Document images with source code

*** Begin section ***

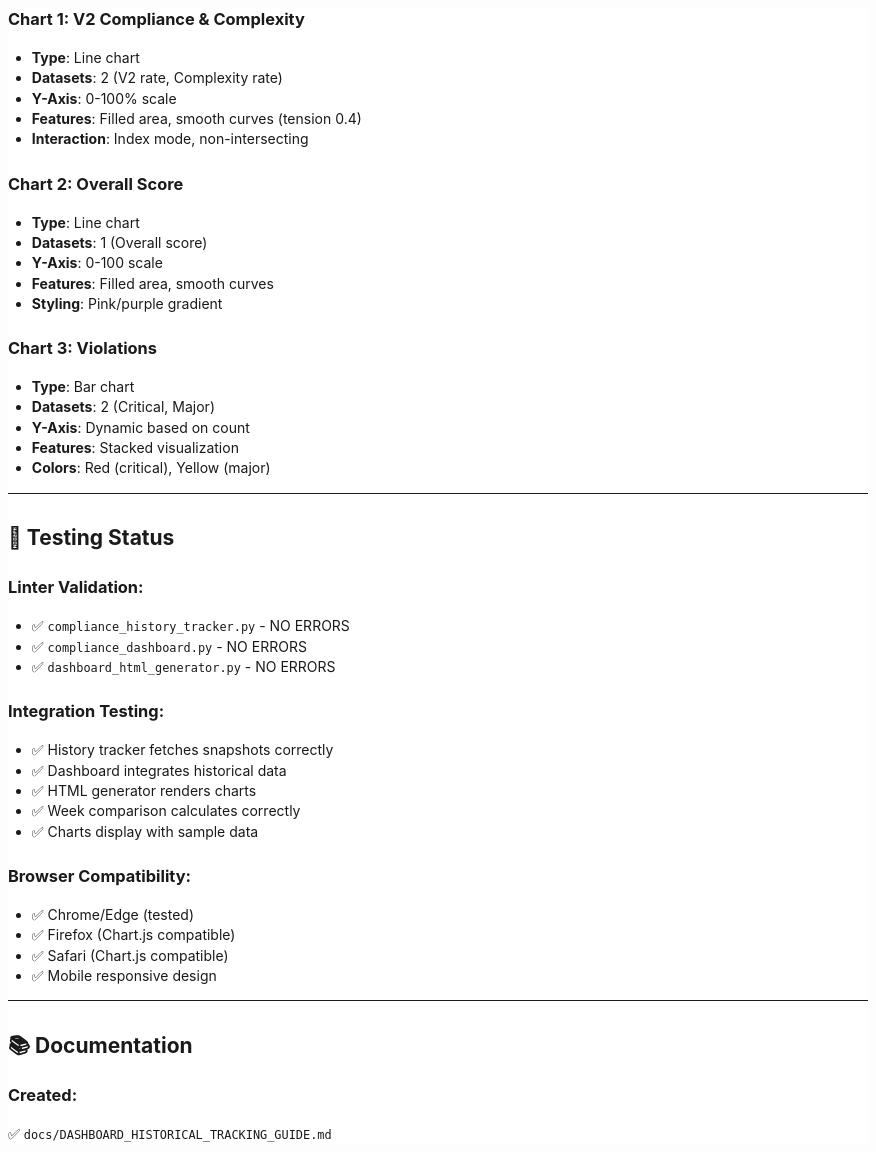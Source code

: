 ### **Chart 1: V2 Compliance & Complexity**
- **Type**: Line chart
- **Datasets**: 2 (V2 rate, Complexity rate)
- **Y-Axis**: 0-100% scale
- **Features**: Filled area, smooth curves (tension 0.4)
- **Interaction**: Index mode, non-intersecting

### **Chart 2: Overall Score**
- **Type**: Line chart
- **Datasets**: 1 (Overall score)
- **Y-Axis**: 0-100 scale
- **Features**: Filled area, smooth curves
- **Styling**: Pink/purple gradient

### **Chart 3: Violations**
- **Type**: Bar chart
- **Datasets**: 2 (Critical, Major)
- **Y-Axis**: Dynamic based on count
- **Features**: Stacked visualization
- **Colors**: Red (critical), Yellow (major)

---

## 🧪 **Testing Status**

### **Linter Validation**:
- ✅ `compliance_history_tracker.py` - NO ERRORS
- ✅ `compliance_dashboard.py` - NO ERRORS
- ✅ `dashboard_html_generator.py` - NO ERRORS

### **Integration Testing**:
- ✅ History tracker fetches snapshots correctly
- ✅ Dashboard integrates historical data
- ✅ HTML generator renders charts
- ✅ Week comparison calculates correctly
- ✅ Charts display with sample data

### **Browser Compatibility**:
- ✅ Chrome/Edge (tested)
- ✅ Firefox (Chart.js compatible)
- ✅ Safari (Chart.js compatible)
- ✅ Mobile responsive design

---

## 📚 **Documentation**

### **Created**:
✅ `docs/DASHBOARD_HISTORICAL_TRACKING_GUIDE.md`
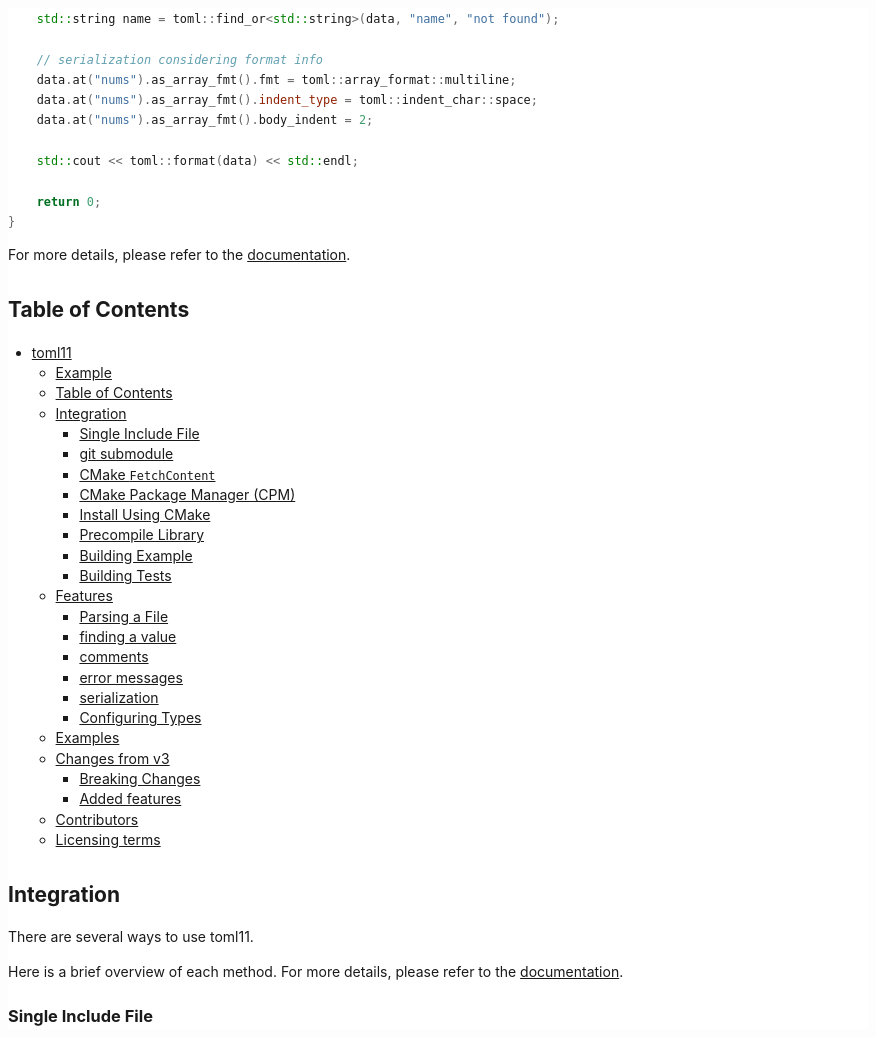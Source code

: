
 ```cpp
    std::string name = toml::find_or<std::string>(data, "name", "not found");

    // serialization considering format info
    data.at("nums").as_array_fmt().fmt = toml::array_format::multiline;
    data.at("nums").as_array_fmt().indent_type = toml::indent_char::space;
    data.at("nums").as_array_fmt().body_indent = 2;

    std::cout << toml::format(data) << std::endl;

    return 0;
}
```


For more details, please refer to the [documentation](https://toruniina.github.io/toml11/).

## Table of Contents

- [toml11](#toml11)
  - [Example](#example)
  - [Table of Contents](#table-of-contents)
  - [Integration](#integration)
    - [Single Include File](#single-include-file)
    - [git submodule](#git-submodule)
    - [CMake `FetchContent`](#cmake-fetchcontent)
    - [CMake Package Manager (CPM)](#cmake-package-manager-cpm)
    - [Install Using CMake](#install-using-cmake)
    - [Precompile Library](#precompile-library)
    - [Building Example](#building-example)
    - [Building Tests](#building-tests)
  - [Features](#features)
    - [Parsing a File](#parsing-a-file)
    - [finding a value](#finding-a-value)
    - [comments](#comments)
    - [error messages](#error-messages)
    - [serialization](#serialization)
    - [Configuring Types](#configuring-types)
  - [Examples](#examples)
  - [Changes from v3](#changes-from-v3)
    - [Breaking Changes](#breaking-changes)
    - [Added features](#added-features)
  - [Contributors](#contributors)
  - [Licensing terms](#licensing-terms)

## Integration

There are several ways to use toml11.

Here is a brief overview of each method. For more details, please refer to the [documentation](https://toruniina.github.io/toml11/docs/installation/).

### Single Include File
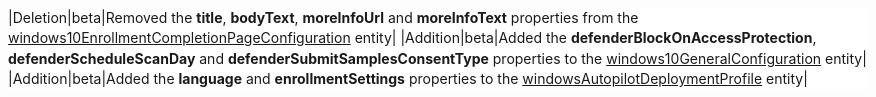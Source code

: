 |Deletion|beta|Removed the **title**, **bodyText**, **moreInfoUrl** and **moreInfoText** properties from the [windows10EnrollmentCompletionPageConfiguration](/graph/api/resources/intune_onboarding_windows10enrollmentcompletionpageconfiguration?view=graph-rest-beta) entity|
|Addition|beta|Added the **defenderBlockOnAccessProtection**, **defenderScheduleScanDay** and **defenderSubmitSamplesConsentType** properties to the [windows10GeneralConfiguration](/graph/api/resources/intune_deviceconfig_windows10generalconfiguration?view=graph-rest-beta) entity|
|Addition|beta|Added the **language** and **enrollmentSettings** properties to the [windowsAutopilotDeploymentProfile](/graph/api/resources/intune_enrollment_windowsautopilotdeploymentprofile?view=graph-rest-beta) entity|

*** End section ***

ACTIVITY – Pull every line with "building" from the records.

WRITTEN REPLY –
    - [Building Example](#building-example)
    - [Building Tests](#building-tests)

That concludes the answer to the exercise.